*** Opening Records for the exercise ***

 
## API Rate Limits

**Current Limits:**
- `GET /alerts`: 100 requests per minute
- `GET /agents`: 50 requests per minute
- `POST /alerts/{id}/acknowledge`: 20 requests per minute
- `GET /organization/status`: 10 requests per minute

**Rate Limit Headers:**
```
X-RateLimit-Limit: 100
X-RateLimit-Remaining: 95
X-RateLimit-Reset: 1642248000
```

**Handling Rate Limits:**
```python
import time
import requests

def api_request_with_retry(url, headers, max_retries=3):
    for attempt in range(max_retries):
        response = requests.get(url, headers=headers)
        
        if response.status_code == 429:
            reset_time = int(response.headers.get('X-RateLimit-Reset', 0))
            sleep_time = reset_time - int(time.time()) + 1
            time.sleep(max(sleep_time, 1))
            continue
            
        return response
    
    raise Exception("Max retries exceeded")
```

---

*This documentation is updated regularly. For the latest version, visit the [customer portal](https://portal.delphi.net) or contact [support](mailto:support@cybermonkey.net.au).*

*** Closing Records for the exercise ***
*** Opening Records for the exercise ***

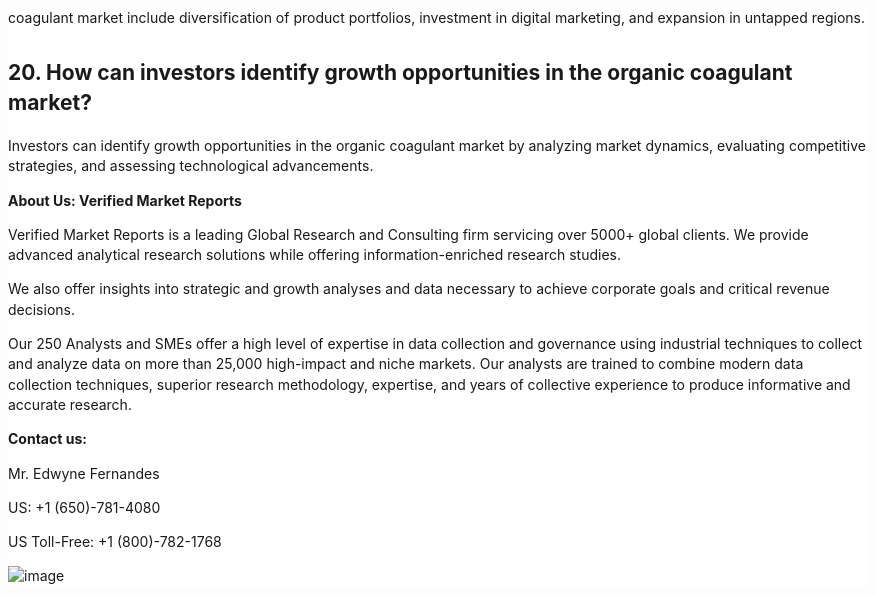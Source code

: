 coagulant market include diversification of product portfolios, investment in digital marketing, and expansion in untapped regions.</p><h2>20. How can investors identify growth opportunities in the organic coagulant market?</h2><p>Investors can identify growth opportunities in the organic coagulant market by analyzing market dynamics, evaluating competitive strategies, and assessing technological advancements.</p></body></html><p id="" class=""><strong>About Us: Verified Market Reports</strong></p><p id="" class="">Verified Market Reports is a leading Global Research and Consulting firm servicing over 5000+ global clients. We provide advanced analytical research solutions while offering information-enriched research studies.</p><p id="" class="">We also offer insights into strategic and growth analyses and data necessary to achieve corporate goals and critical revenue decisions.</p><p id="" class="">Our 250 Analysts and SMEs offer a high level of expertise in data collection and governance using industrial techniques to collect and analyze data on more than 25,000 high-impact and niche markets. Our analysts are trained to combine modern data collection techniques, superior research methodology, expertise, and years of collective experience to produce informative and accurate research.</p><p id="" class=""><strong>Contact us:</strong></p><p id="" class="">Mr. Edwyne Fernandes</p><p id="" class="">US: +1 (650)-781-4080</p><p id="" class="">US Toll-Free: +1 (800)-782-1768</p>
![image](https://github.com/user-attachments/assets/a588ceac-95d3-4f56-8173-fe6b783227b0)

*** Closing Records for the exercise ***
*** Opening Records for the exercise ***

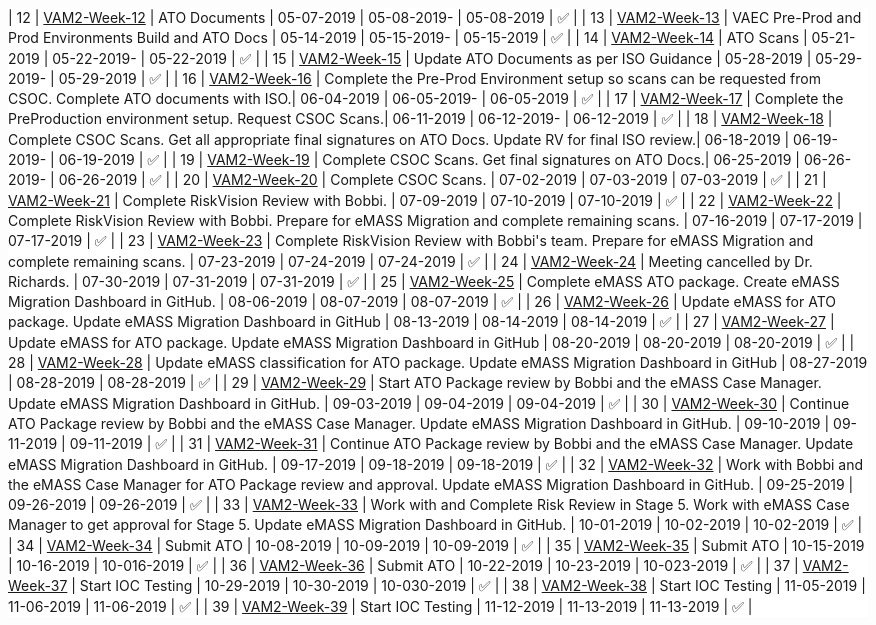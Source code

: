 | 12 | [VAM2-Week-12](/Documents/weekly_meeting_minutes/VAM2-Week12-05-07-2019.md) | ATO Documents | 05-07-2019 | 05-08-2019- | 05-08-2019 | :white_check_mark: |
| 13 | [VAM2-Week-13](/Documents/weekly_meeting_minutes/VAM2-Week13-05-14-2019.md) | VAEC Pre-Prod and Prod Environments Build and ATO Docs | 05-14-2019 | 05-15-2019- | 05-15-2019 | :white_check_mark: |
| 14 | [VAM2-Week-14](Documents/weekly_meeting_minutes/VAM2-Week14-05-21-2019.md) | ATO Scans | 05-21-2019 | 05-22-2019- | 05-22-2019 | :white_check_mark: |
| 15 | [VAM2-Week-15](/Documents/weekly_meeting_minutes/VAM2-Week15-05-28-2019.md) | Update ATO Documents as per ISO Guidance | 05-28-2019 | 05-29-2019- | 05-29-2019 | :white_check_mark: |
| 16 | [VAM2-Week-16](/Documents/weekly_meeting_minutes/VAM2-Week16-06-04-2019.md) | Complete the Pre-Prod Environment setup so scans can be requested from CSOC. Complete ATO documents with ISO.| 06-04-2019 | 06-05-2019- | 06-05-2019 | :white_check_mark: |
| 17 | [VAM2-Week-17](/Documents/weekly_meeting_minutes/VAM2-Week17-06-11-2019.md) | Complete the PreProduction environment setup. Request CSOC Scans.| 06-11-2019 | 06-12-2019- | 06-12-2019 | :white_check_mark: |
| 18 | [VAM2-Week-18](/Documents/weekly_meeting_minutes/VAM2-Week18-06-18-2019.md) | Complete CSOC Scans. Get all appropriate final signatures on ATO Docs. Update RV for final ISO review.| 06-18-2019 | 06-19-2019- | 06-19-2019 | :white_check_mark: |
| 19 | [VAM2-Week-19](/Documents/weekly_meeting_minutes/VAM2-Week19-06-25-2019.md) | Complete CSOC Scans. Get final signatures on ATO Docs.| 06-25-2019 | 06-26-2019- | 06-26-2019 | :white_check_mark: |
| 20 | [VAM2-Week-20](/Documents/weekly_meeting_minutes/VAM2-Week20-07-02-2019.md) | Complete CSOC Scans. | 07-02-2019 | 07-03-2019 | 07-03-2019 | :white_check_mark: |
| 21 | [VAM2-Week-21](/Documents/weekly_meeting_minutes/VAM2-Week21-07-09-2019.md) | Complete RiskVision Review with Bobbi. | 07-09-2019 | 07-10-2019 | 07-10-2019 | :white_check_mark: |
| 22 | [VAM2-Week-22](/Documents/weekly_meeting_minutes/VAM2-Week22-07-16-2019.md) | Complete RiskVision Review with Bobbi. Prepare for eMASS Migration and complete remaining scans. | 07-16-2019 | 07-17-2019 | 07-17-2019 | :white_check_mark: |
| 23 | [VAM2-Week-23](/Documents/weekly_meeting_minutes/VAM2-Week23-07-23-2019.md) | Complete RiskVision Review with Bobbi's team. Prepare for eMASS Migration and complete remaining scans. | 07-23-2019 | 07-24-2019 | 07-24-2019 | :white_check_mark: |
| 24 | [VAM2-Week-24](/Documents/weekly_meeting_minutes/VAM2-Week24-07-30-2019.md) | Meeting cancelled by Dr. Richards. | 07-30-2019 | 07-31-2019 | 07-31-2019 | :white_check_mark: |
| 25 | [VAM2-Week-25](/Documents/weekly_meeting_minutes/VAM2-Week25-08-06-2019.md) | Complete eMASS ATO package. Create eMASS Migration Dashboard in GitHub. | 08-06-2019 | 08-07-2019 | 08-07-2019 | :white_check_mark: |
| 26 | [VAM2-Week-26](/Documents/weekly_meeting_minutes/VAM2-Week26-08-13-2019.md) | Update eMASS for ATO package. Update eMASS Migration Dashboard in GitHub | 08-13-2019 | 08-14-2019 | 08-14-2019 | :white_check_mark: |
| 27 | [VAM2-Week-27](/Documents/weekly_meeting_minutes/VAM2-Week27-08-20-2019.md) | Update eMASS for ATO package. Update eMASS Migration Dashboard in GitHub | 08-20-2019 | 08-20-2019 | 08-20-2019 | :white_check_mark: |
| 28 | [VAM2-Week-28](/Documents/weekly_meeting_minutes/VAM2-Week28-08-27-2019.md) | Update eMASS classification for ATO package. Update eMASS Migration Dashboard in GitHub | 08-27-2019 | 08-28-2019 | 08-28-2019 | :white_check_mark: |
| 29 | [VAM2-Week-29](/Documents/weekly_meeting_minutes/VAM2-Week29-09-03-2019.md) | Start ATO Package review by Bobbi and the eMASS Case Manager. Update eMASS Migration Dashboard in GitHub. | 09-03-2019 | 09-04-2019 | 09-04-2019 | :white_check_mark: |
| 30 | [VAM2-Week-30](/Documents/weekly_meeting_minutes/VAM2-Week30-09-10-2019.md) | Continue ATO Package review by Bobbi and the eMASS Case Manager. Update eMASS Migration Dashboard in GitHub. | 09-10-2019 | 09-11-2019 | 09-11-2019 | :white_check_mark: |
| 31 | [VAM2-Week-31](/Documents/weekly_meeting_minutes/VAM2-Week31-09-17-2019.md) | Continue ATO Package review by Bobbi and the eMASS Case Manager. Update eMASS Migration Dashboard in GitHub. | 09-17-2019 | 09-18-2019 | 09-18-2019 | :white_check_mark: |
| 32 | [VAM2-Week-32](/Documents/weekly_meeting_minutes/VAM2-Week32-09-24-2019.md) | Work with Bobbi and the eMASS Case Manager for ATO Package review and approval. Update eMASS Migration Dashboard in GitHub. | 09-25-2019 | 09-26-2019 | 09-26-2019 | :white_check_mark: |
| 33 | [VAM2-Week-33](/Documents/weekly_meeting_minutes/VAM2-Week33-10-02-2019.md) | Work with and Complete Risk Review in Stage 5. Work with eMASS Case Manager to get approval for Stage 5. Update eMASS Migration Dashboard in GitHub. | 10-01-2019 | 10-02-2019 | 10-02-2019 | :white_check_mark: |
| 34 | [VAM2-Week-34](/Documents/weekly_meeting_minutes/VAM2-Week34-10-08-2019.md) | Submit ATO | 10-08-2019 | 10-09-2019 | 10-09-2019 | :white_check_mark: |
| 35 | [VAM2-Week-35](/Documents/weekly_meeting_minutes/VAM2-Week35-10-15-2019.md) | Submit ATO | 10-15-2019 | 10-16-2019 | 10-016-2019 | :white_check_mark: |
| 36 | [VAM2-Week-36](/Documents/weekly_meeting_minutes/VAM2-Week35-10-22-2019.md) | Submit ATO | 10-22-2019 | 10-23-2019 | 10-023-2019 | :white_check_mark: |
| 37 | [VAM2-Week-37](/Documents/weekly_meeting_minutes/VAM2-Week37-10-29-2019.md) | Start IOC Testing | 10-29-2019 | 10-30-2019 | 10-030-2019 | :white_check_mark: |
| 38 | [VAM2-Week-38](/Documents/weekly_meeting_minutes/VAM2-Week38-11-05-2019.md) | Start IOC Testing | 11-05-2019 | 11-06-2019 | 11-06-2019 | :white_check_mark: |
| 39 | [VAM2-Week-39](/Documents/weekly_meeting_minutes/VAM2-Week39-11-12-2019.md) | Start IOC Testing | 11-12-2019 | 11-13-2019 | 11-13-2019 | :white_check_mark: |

*** Closing Records for the exercise ***

** About this exercise **
Out of the records, collect only those lines that contain the string "requests".

** Problem solution **
- `GET /alerts`: 100 requests per minute
- `GET /agents`: 50 requests per minute
- `POST /alerts/{id}/acknowledge`: 20 requests per minute
- `GET /organization/status`: 10 requests per minute
import requests
        response = requests.get(url, headers=headers)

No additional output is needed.